Your objective:
Wherever pictures occur in the entries below, leave them out and retype the rest exactly.

Saved entries:

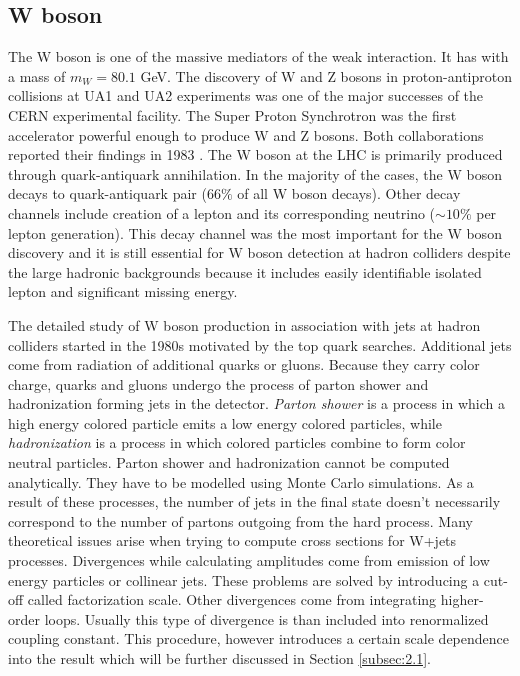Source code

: 
\subsection{W boson}

The W boson is one of the massive mediators of the weak interaction. It has with a mass of $m_W=80.1$ GeV.
The discovery of W and Z bosons in proton-antiproton collisions at UA1 and UA2 experiments was one of the major successes of the CERN experimental facility. The Super Proton Synchrotron was the first accelerator powerful enough to produce W and Z bosons. Both collaborations reported their findings in 1983 \cite{Arnison:1983rp,Banner:1983jy}.
The W boson at the LHC is primarily produced through quark-antiquark annihilation. In the majority of the cases, the W boson decays to quark-antiquark pair ($66\%$ of all W boson decays). Other decay channels include creation of a lepton and its corresponding neutrino ($\sim 10\%$ per lepton generation). This decay channel was the most important for the W boson discovery and it is still essential for W boson detection at hadron colliders despite the large hadronic backgrounds because it includes easily identifiable isolated lepton and significant missing energy. 
\par The detailed study of W boson production in association with jets at hadron colliders started in the 1980s motivated by the top quark searches. Additional jets come from radiation of additional quarks or gluons. Because they carry color charge, quarks and gluons undergo the process of parton shower and hadronization forming jets in the detector. \textit{Parton shower} is a process in which a high energy colored particle emits a low energy colored particles, while \textit{hadronization} is a process in which colored particles combine to form color neutral particles. Parton shower and hadronization cannot be computed analytically. They have to be modelled using Monte Carlo simulations. As a result of these processes, the number of jets in the final state doesn't necessarily correspond to the number of partons outgoing from the hard process. Many theoretical issues arise when trying to compute cross sections for W+jets processes. Divergences while calculating amplitudes come from emission of low energy particles or collinear jets. These problems are solved by introducing a cut-off called factorization scale. Other divergences come from integrating higher-order loops. Usually this type of divergence is than included into renormalized coupling constant. This procedure, however introduces a certain scale dependence into the result which will be further discussed in Section \ref{subsec:2.1}.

Reply to the task:
Source code

: 
\subsection{W boson}

The W boson is one of the massive mediators of the weak interaction. It has with a mass of $m_W=80.1$ GeV.
The discovery of W and Z bosons in proton-antiproton collisions at UA1 and UA2 experiments was one of the major successes of the CERN experimental facility. The Super Proton Synchrotron was the first accelerator powerful enough to produce W and Z bosons. Both collaborations reported their findings in 1983 \cite{Arnison:1983rp,Banner:1983jy}.
The W boson at the LHC is primarily produced through quark-antiquark annihilation. In the majority of the cases, the W boson decays to quark-antiquark pair ($66\%$ of all W boson decays). Other decay channels include creation of a lepton and its corresponding neutrino ($\sim 10\%$ per lepton generation). This decay channel was the most important for the W boson discovery and it is still essential for W boson detection at hadron colliders despite the large hadronic backgrounds because it includes easily identifiable isolated lepton and significant missing energy. 
\par The detailed study of W boson production in association with jets at hadron colliders started in the 1980s motivated by the top quark searches. Additional jets come from radiation of additional quarks or gluons. Because they carry color charge, quarks and gluons undergo the process of parton shower and hadronization forming jets in the detector. \textit{Parton shower} is a process in which a high energy colored particle emits a low energy colored particles, while \textit{hadronization} is a process in which colored particles combine to form color neutral particles. Parton shower and hadronization cannot be computed analytically. They have to be modelled using Monte Carlo simulations. As a result of these processes, the number of jets in the final state doesn't necessarily correspond to the number of partons outgoing from the hard process. Many theoretical issues arise when trying to compute cross sections for W+jets processes. Divergences while calculating amplitudes come from emission of low energy particles or collinear jets. These problems are solved by introducing a cut-off called factorization scale. Other divergences come from integrating higher-order loops. Usually this type of divergence is than included into renormalized coupling constant. This procedure, however introduces a certain scale dependence into the result which will be further discussed in Section \ref{subsec:2.1}.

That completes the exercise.